Au réveil, on grignote quelques céréales avant de se regrouper près de la cabane du jardin, où j’invite mes amis à choisir de meilleures armes. Richard laisse un mot pour le cas où les femmes reviendraient. Il est temps de partir.

On escalade trois ou quatre palissades, on longe des piscines jusqu’au dernier terrain où un chien, les crocs exhibés fonce sur Richard. Notre ami ne bouge plus, hypnotisé par la peur face au pitbull prêt à bondir. L’homme tient un long couteau de cuisine à la main, dirigé vers l’animal. Au lieu de cela, la bête baisse la tête, et se déplace en gémissant jusqu’aux pieds de Richard qu’il regarde d’un air implorant. Mon pote se baisse lentement pour lui caresser la tête, l’arme toujours fermement maintenu dans sa paume.

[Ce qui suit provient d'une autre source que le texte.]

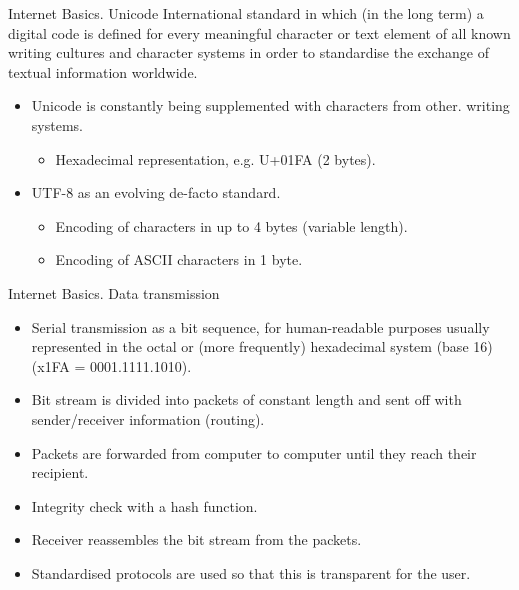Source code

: \documentclass{beamer}
\begin{document}
\begin{frame}{Internet Basics. Unicode} 
International standard in which (in the long term) a digital code is defined
for every meaningful character or text element of all known writing cultures
and character systems in order to standardise the exchange of textual
information worldwide.

\begin{itemize}
\item Unicode is constantly being supplemented with characters from other.
  writing systems.
  \begin{itemize}
  \item Hexadecimal representation, e.g. U+01FA (2 bytes).
  \end{itemize}
\item UTF-8 as an evolving de-facto standard.
  \begin{itemize}
  \item Encoding of characters in up to 4 bytes (variable length).
  \item Encoding of ASCII characters in 1 byte.
  \end{itemize}
\end{itemize}
\end{frame}
\begin{frame}{Internet Basics. Data transmission}

\begin{itemize}
\item Serial transmission as a bit sequence, for human-readable purposes
  usually represented in the octal or (more frequently) hexadecimal system
  (base 16) (x1FA = 0001.1111.1010).
\item Bit stream is divided into packets of constant length and sent off with
  sender/receiver information (routing).
\item Packets are forwarded from computer to computer until they reach their
  recipient.
\item Integrity check with a hash function.
\item Receiver reassembles the bit stream from the packets.
\item Standardised protocols are used so that this is transparent for the
  user.
\end{itemize}
\end{frame}
\end{document}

— Tout va bien ! Il est terrorisé, il cherche de l’aide, de la compagnie. Vous pouvez descendre !

S’engage alors une nouvelle discussion. Les enfants veulent emmener le chien alors que nous, les adultes sommes certains que ce serait une grosse erreur.

— Ce sera trop compliqué pour le protéger, avance Sandrine.

— C’est lui qui nous protègera au contraire. Vous avez vu sa taille ? Il est agile, souple et il a des crocs puissants ! contre Mickaël, les bras autour du cou du chien.

Je n’interviens pas. Le souvenir du chien écrasé par mes roues est encore trop frais pour que j'apporte un avis rationnel.

— Comment on va le nourrir ? On a déjà du mal à manger nous-mêmes, rajoute son père, agacé.

J’ai changé d’avis, et apporte mon soutien à Richard :

— On risque de s’y attacher. Que se passera-t-il s’il devient comme les chiens qui trainent dans les rues ? On ne sait pas ce qu’il se passe, ni combien de temps ça va encore durer. S’il devient enragé comme les autres ?

— Il va mourir si on le laisse ici ! S’il vous plait ! implore Léo, le fils de Bob.

On a fait comme chaque fois qu’on n’est pas d’accord : on a voté.

Les jeunes sont sept, nous on est quatre. Forcément, on a perdu. Notre groupe compte donc un membre de plus.

On parvient à faire passer notre nouveau compagnon par-dessus la dernière clôture et on atterrit sur la route.

La chance nous sourit enfin ! Un bus, moteur éteint, a été abandonné juste là ! On se précipite, on n’aura pas besoin de deux voitures !

— Non !!! hurle Bob.

Sandrine et sa fille, s’arrêtent net devant la porte ouverte du bus. Mes garçons, juste derrière, les percutent et poussent la femme sur la marche. Le chien, près d’eux, grogne, les oreilles dressées tandis que le reste du groupe attend au cul du bus.

— Il y a du monde à l’int…

Bob est interrompu par le braillement de Sandrine qui s’écarte de la porte d’un bond. Un traqueur lui fait face, en haut des marches ! D’autres se bousculent dans le couloir et commence à s’agglutiner contre le premier.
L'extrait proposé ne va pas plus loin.